Friday, July 25, 2014
The Guardian has a fascinating article about the few artistic masterpieces that are considered either too fragile or too precious to loan to other museums:
Girl with a Pearl Earring thus joins the select band of art treasures that never see the outside world. Botticelli's Birth of Venus never leaves the Uffizi in Florence; Las Meninas by Velázquez stays put at the Prado in Madrid; Picasso's Guernica remains just down the road at the Reina Sofia museum; and his Demoiselles d'Avignon can only be seen at MoMA in New York.

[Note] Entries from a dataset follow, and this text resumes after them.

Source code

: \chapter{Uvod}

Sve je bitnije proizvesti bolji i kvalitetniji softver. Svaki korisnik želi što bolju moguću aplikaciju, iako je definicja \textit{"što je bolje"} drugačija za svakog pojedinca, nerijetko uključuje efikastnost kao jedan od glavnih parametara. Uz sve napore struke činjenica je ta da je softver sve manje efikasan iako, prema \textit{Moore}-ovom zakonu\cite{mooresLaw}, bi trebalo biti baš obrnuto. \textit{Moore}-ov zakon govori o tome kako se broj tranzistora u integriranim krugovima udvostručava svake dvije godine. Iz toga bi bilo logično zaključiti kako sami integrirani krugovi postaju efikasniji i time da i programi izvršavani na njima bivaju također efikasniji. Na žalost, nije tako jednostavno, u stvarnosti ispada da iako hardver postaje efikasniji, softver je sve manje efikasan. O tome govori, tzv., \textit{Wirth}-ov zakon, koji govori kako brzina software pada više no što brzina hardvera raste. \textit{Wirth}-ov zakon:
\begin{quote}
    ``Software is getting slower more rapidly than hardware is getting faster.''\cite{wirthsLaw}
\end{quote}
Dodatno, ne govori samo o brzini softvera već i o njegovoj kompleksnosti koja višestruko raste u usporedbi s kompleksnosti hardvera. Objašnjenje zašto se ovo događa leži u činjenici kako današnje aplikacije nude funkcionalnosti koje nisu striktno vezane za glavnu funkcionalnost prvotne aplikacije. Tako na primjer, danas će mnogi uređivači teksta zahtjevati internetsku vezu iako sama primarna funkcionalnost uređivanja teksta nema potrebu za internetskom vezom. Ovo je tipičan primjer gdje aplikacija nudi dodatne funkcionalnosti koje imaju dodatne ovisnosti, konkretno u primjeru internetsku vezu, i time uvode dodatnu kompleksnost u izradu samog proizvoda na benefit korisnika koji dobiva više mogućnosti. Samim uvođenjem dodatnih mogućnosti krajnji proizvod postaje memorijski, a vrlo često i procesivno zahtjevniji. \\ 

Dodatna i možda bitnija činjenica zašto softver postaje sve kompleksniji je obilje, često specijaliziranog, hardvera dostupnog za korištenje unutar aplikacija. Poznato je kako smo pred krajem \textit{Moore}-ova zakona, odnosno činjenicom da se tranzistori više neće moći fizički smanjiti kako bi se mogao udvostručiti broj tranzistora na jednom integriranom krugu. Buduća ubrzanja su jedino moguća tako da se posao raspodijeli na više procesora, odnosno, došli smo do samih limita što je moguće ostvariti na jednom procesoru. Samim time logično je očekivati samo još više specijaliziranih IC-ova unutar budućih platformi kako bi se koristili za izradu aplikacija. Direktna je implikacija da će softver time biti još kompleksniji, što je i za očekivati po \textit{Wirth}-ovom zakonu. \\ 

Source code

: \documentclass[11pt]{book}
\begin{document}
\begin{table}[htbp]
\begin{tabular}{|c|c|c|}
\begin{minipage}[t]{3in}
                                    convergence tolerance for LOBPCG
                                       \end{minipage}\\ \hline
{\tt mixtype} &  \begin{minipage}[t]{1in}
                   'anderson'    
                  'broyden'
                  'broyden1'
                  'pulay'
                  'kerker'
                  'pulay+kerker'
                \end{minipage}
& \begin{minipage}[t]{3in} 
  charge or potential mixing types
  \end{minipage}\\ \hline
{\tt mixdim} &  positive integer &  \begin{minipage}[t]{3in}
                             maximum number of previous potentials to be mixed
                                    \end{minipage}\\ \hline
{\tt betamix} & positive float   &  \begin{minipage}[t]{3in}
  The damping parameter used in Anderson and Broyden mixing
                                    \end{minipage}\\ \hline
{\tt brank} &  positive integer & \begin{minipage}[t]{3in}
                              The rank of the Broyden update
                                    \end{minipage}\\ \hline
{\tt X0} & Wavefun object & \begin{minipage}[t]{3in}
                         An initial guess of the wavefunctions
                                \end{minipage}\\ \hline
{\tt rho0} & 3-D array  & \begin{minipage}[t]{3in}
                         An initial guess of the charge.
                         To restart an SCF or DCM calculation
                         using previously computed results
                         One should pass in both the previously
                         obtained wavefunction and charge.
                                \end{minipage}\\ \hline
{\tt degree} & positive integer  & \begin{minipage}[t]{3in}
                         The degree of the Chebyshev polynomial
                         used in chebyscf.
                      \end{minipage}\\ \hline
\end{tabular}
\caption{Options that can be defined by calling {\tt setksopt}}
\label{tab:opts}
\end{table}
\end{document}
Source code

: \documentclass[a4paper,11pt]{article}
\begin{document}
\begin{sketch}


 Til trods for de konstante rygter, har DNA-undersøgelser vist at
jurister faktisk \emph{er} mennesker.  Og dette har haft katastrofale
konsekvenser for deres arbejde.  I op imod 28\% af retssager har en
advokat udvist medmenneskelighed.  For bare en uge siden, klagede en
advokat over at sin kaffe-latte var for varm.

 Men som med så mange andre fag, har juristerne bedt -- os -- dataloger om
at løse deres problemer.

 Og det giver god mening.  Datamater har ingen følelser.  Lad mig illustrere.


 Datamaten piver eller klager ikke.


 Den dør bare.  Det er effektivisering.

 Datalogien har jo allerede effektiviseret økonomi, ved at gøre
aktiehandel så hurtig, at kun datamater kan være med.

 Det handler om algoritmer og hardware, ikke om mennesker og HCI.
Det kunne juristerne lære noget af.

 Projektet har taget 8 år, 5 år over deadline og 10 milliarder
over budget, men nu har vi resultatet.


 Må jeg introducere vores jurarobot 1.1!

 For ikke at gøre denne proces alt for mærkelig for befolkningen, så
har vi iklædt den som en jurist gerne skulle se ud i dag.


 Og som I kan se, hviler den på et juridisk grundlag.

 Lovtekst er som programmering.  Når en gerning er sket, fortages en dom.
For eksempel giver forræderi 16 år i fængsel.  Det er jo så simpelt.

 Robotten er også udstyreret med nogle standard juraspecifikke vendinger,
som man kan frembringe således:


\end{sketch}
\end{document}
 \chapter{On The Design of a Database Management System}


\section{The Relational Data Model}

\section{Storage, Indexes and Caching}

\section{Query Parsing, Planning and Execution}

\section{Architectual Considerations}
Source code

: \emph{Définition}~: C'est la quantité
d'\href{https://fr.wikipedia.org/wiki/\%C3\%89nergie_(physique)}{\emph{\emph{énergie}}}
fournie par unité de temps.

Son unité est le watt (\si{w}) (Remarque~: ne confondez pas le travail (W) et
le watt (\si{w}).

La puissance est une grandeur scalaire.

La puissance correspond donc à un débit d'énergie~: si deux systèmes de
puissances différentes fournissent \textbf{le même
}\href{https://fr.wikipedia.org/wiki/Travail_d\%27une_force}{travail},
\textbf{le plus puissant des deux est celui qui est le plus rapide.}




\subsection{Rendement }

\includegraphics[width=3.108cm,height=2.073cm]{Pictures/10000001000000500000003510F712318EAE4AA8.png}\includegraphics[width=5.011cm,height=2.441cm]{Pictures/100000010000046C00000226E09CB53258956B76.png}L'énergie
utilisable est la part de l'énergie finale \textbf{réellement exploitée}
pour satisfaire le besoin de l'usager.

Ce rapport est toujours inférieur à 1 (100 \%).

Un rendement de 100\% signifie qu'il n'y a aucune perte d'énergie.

Other sedentary art works include La Joie de Vivre by Matisse, Le Facteur Roulin by Van Gogh and Les Joueurs de Cartes by Cézanne, which are unlikely ever to leave the Barnes Foundation in Philadelphia. It is impossible for the Isenheim altarpiece to leave the Unterlinden museum in Colmar, or for Degas' Petite Danseuse de Quatorze Ans to escape from the National Gallery of Art in Washington DC. Needless to say, the Mona Lisa is under lock and key in the Louvre, Paris.
So why are all these famous pieces so stay-at-home? Predictably the principal reason is their state of health. Many of them, including the Mona Lisa, were painted on wood and are very sensitive to climatic changes, making travel a major worry.